It’s been a tough era for Davos Man, the personification of the great and the good who meet in the World Economic Forum in that Swiss ski resort every January. The rebukes just keep coming: the Euro crisis, Brexit, Trump, and now, and once again unexpectedly, Angela Merkel’s failure to form a German government.
For a dozen years, European elites who have recoiled from former President George W. Bush and swooned over former President Barack Obama have regarded Merkel as a rock-solid firmament of good sense. Her considerable internal political skills, her seeming unflappability, her upholding of conventional wisdoms, both well- and ill-founded, have made her a favorite at Davos.
Merkel has been the pillar of the European Union and seems to have been the dominant force behind the multiple responses to each in a succession of euro crises. It helps, of course, that Germany has Europe’s largest economy, one mostly unscathed by the 2008 financial crisis — though that owes much to the Thatcherish labor law reforms of Merkel’s predecessor, the Social Democrat Gerhard Schroeder.
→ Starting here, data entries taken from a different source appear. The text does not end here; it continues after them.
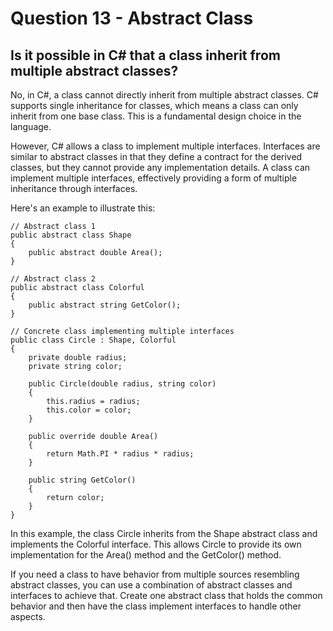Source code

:# Question 13 - Abstract Class

## Is it possible in C# that a class inherit from multiple abstract classes?

No, in C#, a class cannot directly inherit from multiple abstract classes. C# supports single inheritance for classes, which means a class can only inherit from one base class. This is a fundamental design choice in the language.

However, C# allows a class to implement multiple interfaces. Interfaces are similar to abstract classes in that they define a contract for the derived classes, but they cannot provide any implementation details. A class can implement multiple interfaces, effectively providing a form of multiple inheritance through interfaces.

Here's an example to illustrate this:

```
// Abstract class 1
public abstract class Shape
{
    public abstract double Area();
}

// Abstract class 2
public abstract class Colorful
{
    public abstract string GetColor();
}

// Concrete class implementing multiple interfaces
public class Circle : Shape, Colorful
{
    private double radius;
    private string color;

    public Circle(double radius, string color)
    {
        this.radius = radius;
        this.color = color;
    }

    public override double Area()
    {
        return Math.PI * radius * radius;
    }

    public string GetColor()
    {
        return color;
    }
}

```
In this example, the class Circle inherits from the Shape abstract class and implements the Colorful interface. This allows Circle to provide its own implementation for the Area() method and the GetColor() method.

If you need a class to have behavior from multiple sources resembling abstract classes, you can use a combination of abstract classes and interfaces to achieve that. Create one abstract class that holds the common behavior and then have the class implement interfaces to handle other aspects.
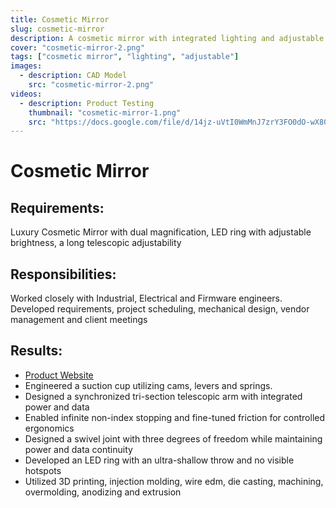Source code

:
 ```yaml
---
title: Cosmetic Mirror
slug: cosmetic-mirror
description: A cosmetic mirror with integrated lighting and adjustable angles
cover: "cosmetic-mirror-2.png"
tags: ["cosmetic mirror", "lighting", "adjustable"]
images:
  - description: CAD Model
    src: "cosmetic-mirror-2.png"
videos:
  - description: Product Testing
    thumbnail: "cosmetic-mirror-1.png"
    src: "https://docs.google.com/file/d/14jz-uVtI0WmMnJ7zrY3FO0dO-wX80RSh/preview"
---
```


# Cosmetic Mirror

## Requirements:

Luxury Cosmetic Mirror with dual magnification, LED ring with adjustable brightness, a long telescopic adjustability

## Responsibilities:

Worked closely with Industrial, Electrical and Firmware engineers. Developed requirements, project scheduling, mechanical design, vendor management and client meetings

## Results:

* [Product Website](https://presale.moglow.com/)
* Engineered a suction cup utilizing cams, levers and springs.
* Designed a synchronized tri-section telescopic arm with
integrated power and data
* Enabled infinite non-index stopping and fine-tuned friction for
controlled ergonomics
* Designed a swivel joint with three degrees of freedom while
maintaining power and data continuity
* Developed an LED ring with an ultra-shallow throw and no
visible hotspots
* Utilized 3D printing, injection molding, wire edm, die casting,
machining, overmolding, anodizing and extrusion
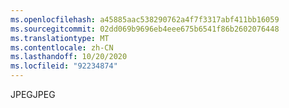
 ```yaml
---
ms.openlocfilehash: a45885aac538290762a4f7f3317abf411bb16059
ms.sourcegitcommit: 02dd069b9696eb4eee675b6541f86b2602076448
ms.translationtype: MT
ms.contentlocale: zh-CN
ms.lasthandoff: 10/20/2020
ms.locfileid: "92234874"
---
```

<span data-ttu-id="0505e-101">JPEG</span><span class="sxs-lookup"><span data-stu-id="0505e-101">JPEG</span></span>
By standard political science rules of thumb, Merkel and others in the Christian Democratic Union, or CDU, should have been a big winner in the Sept. 24 elections. The national unemployment rate is 3.7 percent. Inflation, the bugaboo of Germans since the 1920s, is low. The Social Democrats’ leader is untested in national politics.
Yet the CDU and its Bavarian partner the Christian Social Union, or CSU, got only 33 percent of the vote — their lowest percentage since West Germany started voting in 1949. The Social Democratic Party for Germany, or SPD, arguably the world’s oldest social democratic party, plummeted to 21 percent. The two major parties thus barely topped 50 percent, compared to the high 60s in 2005-13 and 76 to 77 percent in 1992-2002.
This, like Brexit in Britain and Donald Trump’s victory in the United States, was a slap in the face of the political, media, and business establishment.
The reason is not hard to grasp: The establishment hasn’t been performing very well of late. You don’t have to be as harsh as former media baron and Franklin Roosevelt biographer Conrad Black, who writes, “The previous 20 years of government had been utterly and bipartisanly incompetent, in the White House and the Congress.” Or the New York Times’s sorta-conservative columnist David Brooks, who puts it more succinctly: “Our elites really do stink.”
You just have to look at what has been happening, in this case in Europe, and what Angela Merkel (“a skilled and unideological dealmaker,” says the Economist) has been doing, in following Davos theology on the European Union, climate change, and immigration.
First, Europe. The euro, the common currency imposed on most of the EU (Britain wisely stayed out) in 2002, has only divided the continent. And for the very reasons Margaret Thatcher set out in 1990: A supernational currency will not suit the needs of multiple countries with different economic cycles and economic cultures.
The solution of French President Emmanuel Macron and many Eurocrats is a continent-wide finance ministry. That’s a nonstarter now, given Merkel’s weakness, and probably always was. The avowed goal of the EU, “an ever closer union,” has come unglued.
Second, climate change and energy. After Japan’s Fukushima nuclear plant disaster in 2011, Merkel unilaterally decided to shut down Germany’s nonpolluting nuclear plants and, in a country with unreliable sun and wind, rely on renewables. So Germany now imports American coal, has higher emissions, and hugely high electric rates.
Third, immigration. Europe has opened itself up to Muslim immigrants, has failed to assimilate them and suffers from increasing Muslim terrorism. Merkel upped the ante in September 2015 by inviting in more than 1 million unregistered “refugees,” supposedly from Syria but also from distant Mali and Bangladesh.
Prophecies that they would supply the skilled labor low-birth-rate Germany needs have proven laughable. Murder and sexual assaults, though covered up by government and press, have been dismayingly frequent.
These unforced blunders, in line with the Davos mindset, helped the free-market FDP to rise from 5 to 11 percent and the unsavorily nationalist Alternative for Germnay, or AfD party, from 5 to 13 percent. That left Merkel, with the SPD no longer willing to join it in a coalition, and understandably shunning the AfD and neo-Communist Linke party, trying to form a coalition with the FDP and Greens.
The FDP understandably balked at the Merkel/Green energy and immigration policies, leaving Merkel having to govern without a majority or face new elections. Merkel may be an admirable person, but Germans seem to have concluded that her Davos-praised policies “really do stink.”